Shafer had a sacrifice fly in the first and third innings. The strange sacrifice fly came in the sixth inning. The freshman launched a ball to deep right-center field, but Florida A&M center fielder Scott Sheplak made a diving catch on the warning track.
Florida second baseman Cody Dent scored easily from third when the ball was caught. Shortstop Nolan Fontana was on second base and knew he had a chance to score after watching Sheplak dive and make the catch. He left for third base and started to widen his turn as he got closer to the base.
Third base coach Craig Bell never hesitated. He waved him all the way around and Fontana beat the throw to the plate.
"I saw him dive and catch it, then I took off and picked up Craig," Fontana said. "I never really turned around and saw him."
Shafer didn't even know what happened. He had a bad view of the play, so he kept running because he thought the ball might have hit the ground. It might have been a triple if the ball fell but soon became a two-run sacrifice fly.
"I saw Nolan going, and I didn't know what was going on," Justin Shafer said. "I was just jogging behind him and following him."
It might look like just some fly balls, but Shafer hit them well and just missed a few extra base hits. Despite his success, he gave his teammates the credit for driving in six runs.
"My team was on base, so I didn't have to do much but hit a pop up every time I came up," Shafer said. "The guys in front of me did a great job of getting on base, so I didn't have to do much except put it in play somehow to score everybody."

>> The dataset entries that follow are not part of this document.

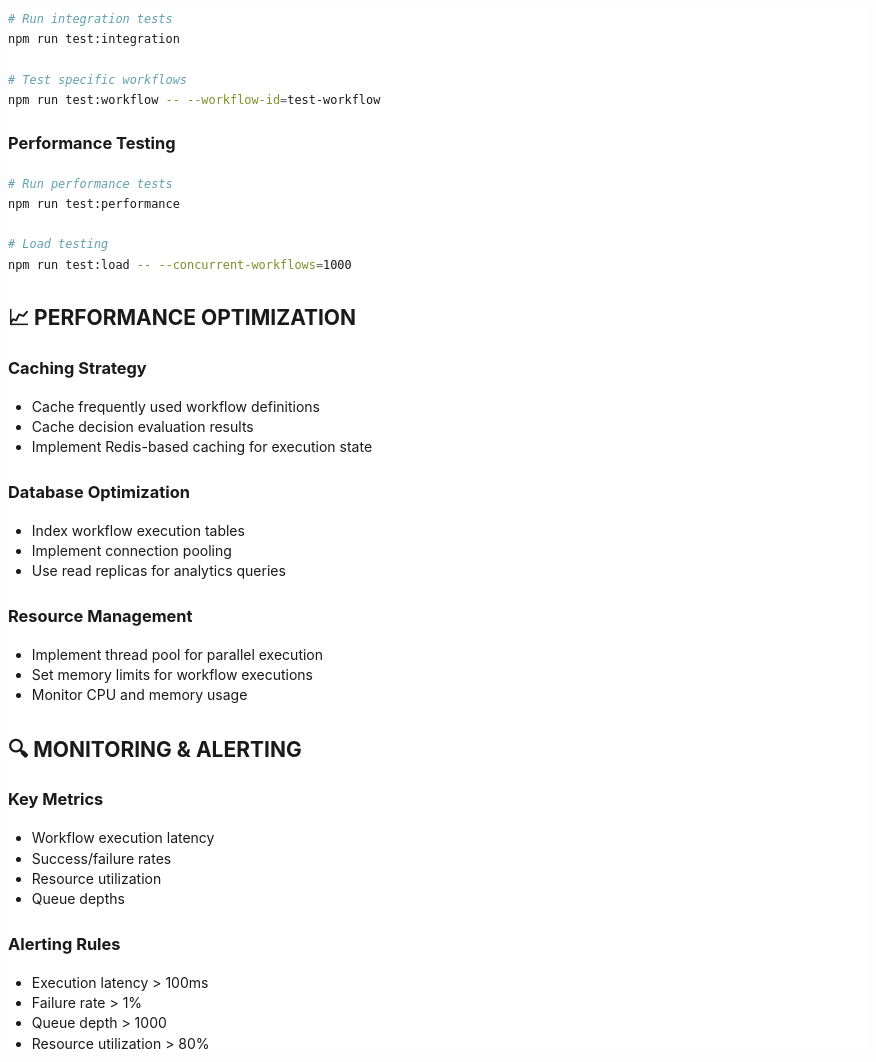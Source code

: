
 ```bash
# Run integration tests
npm run test:integration

# Test specific workflows
npm run test:workflow -- --workflow-id=test-workflow
```

### **Performance Testing**

```bash
# Run performance tests
npm run test:performance

# Load testing
npm run test:load -- --concurrent-workflows=1000
```

## 📈 **PERFORMANCE OPTIMIZATION**

### **Caching Strategy**

- Cache frequently used workflow definitions
- Cache decision evaluation results
- Implement Redis-based caching for execution state

### **Database Optimization**

- Index workflow execution tables
- Implement connection pooling
- Use read replicas for analytics queries

### **Resource Management**

- Implement thread pool for parallel execution
- Set memory limits for workflow executions
- Monitor CPU and memory usage

## 🔍 **MONITORING & ALERTING**

### **Key Metrics**

- Workflow execution latency
- Success/failure rates
- Resource utilization
- Queue depths

### **Alerting Rules**

- Execution latency > 100ms
- Failure rate > 1%
- Queue depth > 1000
- Resource utilization > 80%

Shafer then put the exclamation point on the game by striking out the side in the ninth inning. He spent time talking to Austin Maddox in the offseason about the demands of hitting and pitching because Shafer noticed he was struggling to do both successfully. After Maddox told him to slow things down and relax, Shafer has been successful in both areas.
"He needed to get an inning there at the end," O'Sullivan said. "It was really great for him to throw a clean inning. He's a baseball player. He gets it and competes."

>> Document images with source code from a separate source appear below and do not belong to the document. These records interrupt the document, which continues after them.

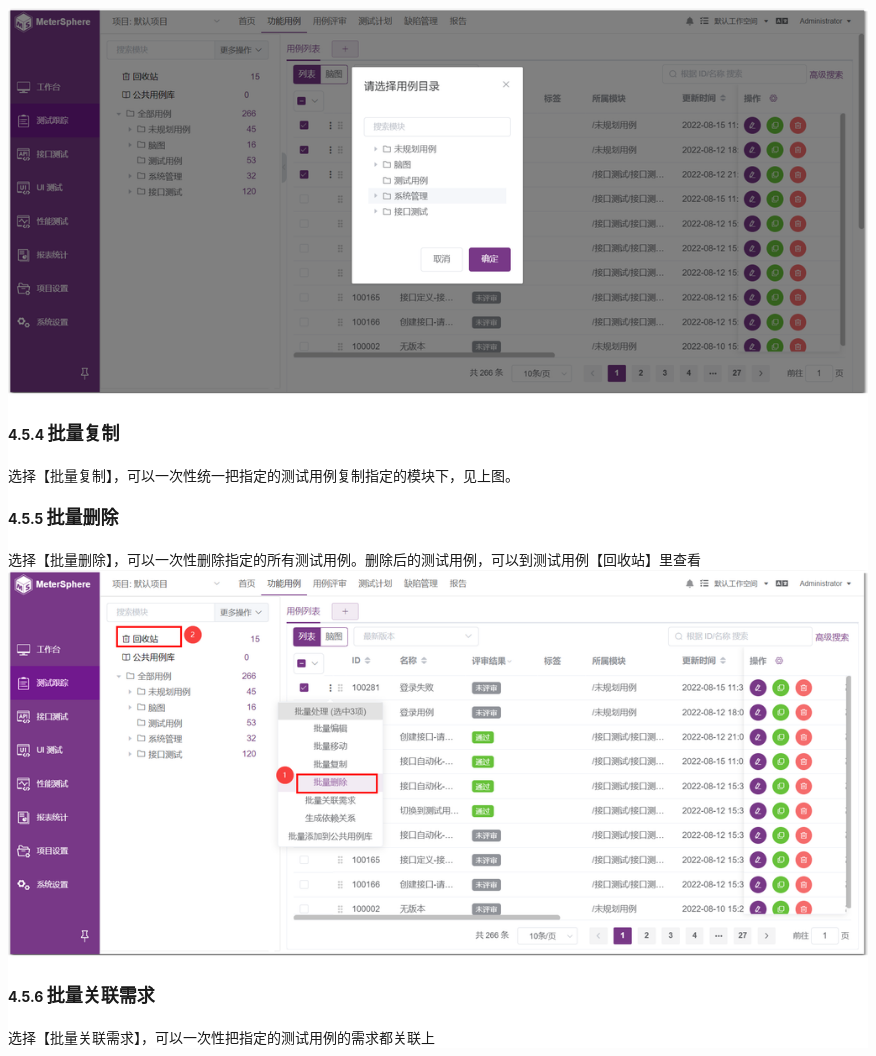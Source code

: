 ![!批量移动](../../img/track/批量移动.png)

#### 4.5.4 <font size=4> 批量复制 </font>
选择【批量复制】，可以一次性统一把指定的测试用例复制指定的模块下，见上图。

#### 4.5.5 <font size=4> 批量删除 </font>
选择【批量删除】，可以一次性删除指定的所有测试用例。删除后的测试用例，可以到测试用例【回收站】里查看
![!批量删除](../../img/track/批量删除.png)

#### 4.5.6 <font size=4> 批量关联需求 </font>
选择【批量关联需求】，可以一次性把指定的测试用例的需求都关联上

Preston Tucker and Fontana each had two RBI. Fontana and Josh Tobias, despite going 0-for-2, each scored three runs. O'Sullivan was also able to get starters rest for the second game in a row. When the game ended, Shafer, Dent, Tobias and Tucker were the only four starters left in the lineup.
On the mound, freshman John Magliozzi gave up two runs and six hits in his three-inning start. His location wasn't great as he missed over the heart of the plate at times and got hurt because of it.
"He just got a couple balls up—nothing major," O'Sullivan said. "It was nothing major. He'll pitch better the next time he goes out."
Behind him, the Florida bullpen combined for six shutout innings, allowing just three hits and two walks while striking out eight hitters. Greg Larson threw three of those innings before Daniel Gibson, Ryan Harris and Shafer each threw an inning to close the game.
After the game, Florida head coach Kevin O'Sullivan announced that sophomore third baseman Zack Powers (shoulder) won't play this season. O'Sullivan said it was an injury to his labrum that requires surgery and will force him to miss the rest of the 2012 season.
"He has decided with his family and our training staff that the best thing for him is to redshirt. He dislocated his shoulder before the season started. He spent the last month trying to rehab it, but it has not come back to the point where he feels comfortable.
"He'll go ahead and get his surgery and get the labrum cleaned up so he can be ready to go next fall. I'm not real happy about it. He's obviously disappointed. He's a tough kid that wants to be out there, but at this point, the best thing is probably for him to go ahead and get that thing fixed."
Powers will be eligible for the 2013 season as a redshirt sophomore.
Florida returns to action this weekend when it hosts Florida Gulf Coast on Friday at 7 p.m. The Gators will send junior right-hander Hudson Randall (2-0, 4.15 ERA) to the mound for the series opener.